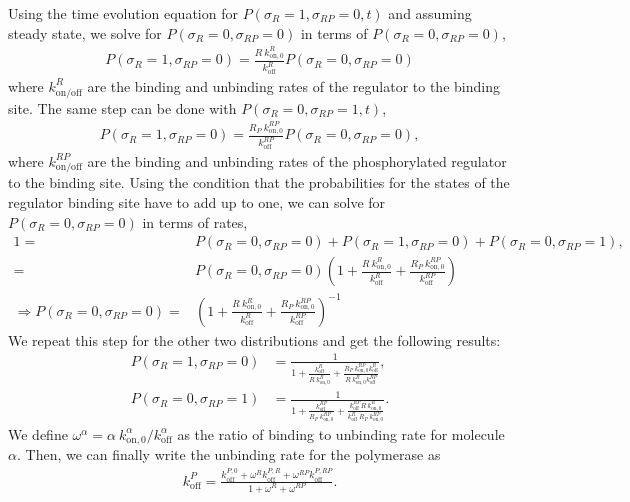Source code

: \documentclass[11.5pt]{report} %
\begin{document}
Using the time evolution equation for $P(\sigma_R=1,\sigma_{RP}=0, t)$ and assuming steady state, we solve for $P(\sigma_R=0,\sigma_{RP}=0)$ in terms of $P(\sigma_R=0,\sigma_{RP}=0)$,
\begin{align}
    P(\sigma_R=1,\sigma_{RP}=0) = \frac{R\ k_{\mathrm{on}, 0}^R}{k_\mathrm{off}^R} P(\sigma_R=0,\sigma_{RP}=0)
\end{align}
where $k_\mathrm{on/off}^R$ are the binding and unbinding rates of the regulator to the binding site.
The same step can be done with $P(\sigma_R=0,\sigma_{RP}=1, t)$,
\begin{align}
    P(\sigma_R=1,\sigma_{RP}=0) = \frac{R_P\ k_{\mathrm{on}, 0}^{RP}}{k_\mathrm{off}^{RP}} P(\sigma_R=0,\sigma_{RP}=0),
\end{align}
where $k_\mathrm{on/off}^{RP}$ are the binding and unbinding rates of the phosphorylated regulator to the binding site.
Using the condition that the probabilities for the states of the regulator binding site have to add up to one, we can solve for $P(\sigma_R=0,\sigma_{RP}=0)$ in terms of rates,
\begin{align}
    1 =& P(\sigma_R=0,\sigma_{RP}=0) + P(\sigma_R=1,\sigma_{RP}=0) + P(\sigma_R=0,\sigma_{RP}=1),\nonumber\\
    =&P(\sigma_R=0,\sigma_{RP}=0)\left( 1 + \frac{R\ k_{\mathrm{on}, 0}^R}{k_\mathrm{off}^R} + \frac{R_P\ k_{\mathrm{on}, 0}^{RP}}{k_\mathrm{off}^{RP}} \right)\nonumber\\
    \Rightarrow P(\sigma_R=0,\sigma_{RP}=0) = & \left( 1 + \frac{R\ k_{\mathrm{on}, 0}^R}{k_\mathrm{off}^R} + \frac{R_P\ k_{\mathrm{on}, 0}^{RP}}{k_\mathrm{off}^{RP}} \right)^{-1}
\end{align}
We repeat this step for the other two distributions and get the following results:
\begin{align}
    P(\sigma_R=1,\sigma_{RP}=0) &= \frac{1}{1+\frac{k_\mathrm{off}^R}{R\ k_{\mathrm{on}, 0}^R} + \frac{R_P\ k_{\mathrm{on}, 0}^{RP}k_\mathrm{off}^{R}}{R\ k_{\mathrm{on}, 0}^R k_\mathrm{off}^{RP}}},\\
    P(\sigma_R=0,\sigma_{RP}=1) &= \frac{1}{1+\frac{k_\mathrm{off}^{RP}}{R_P\ k_{\mathrm{on}, 0}^{RP}} + \frac{k_\mathrm{off}^{RP}R\ k_{\mathrm{on}, 0}^R}{k_\mathrm{off}^R\ R_P\ k_{\mathrm{on}, 0}^{RP}}}.
\end{align}
We define $\omega^\alpha = \alpha\ k_\mathrm{on, 0}^\alpha/k_\mathrm{off}^\alpha$ as the ratio of binding to unbinding rate for molecule $\alpha$. Then, we can finally write the unbinding rate for the polymerase as 
\begin{align}
    k_\mathrm{off}^P = \frac{k_\mathrm{off}^{P,0}+ \omega^R k_\mathrm{off}^{P,R} + \omega^{RP}k_\mathrm{off}^{P,RP}}{1+\omega^R + \omega^{RP}}.
\end{align}
\end{document}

##########

§ Problem
Tally of lines with the word "solve": work out how many lines in the records hold it, and give that number only.

§ Result of the exercise
2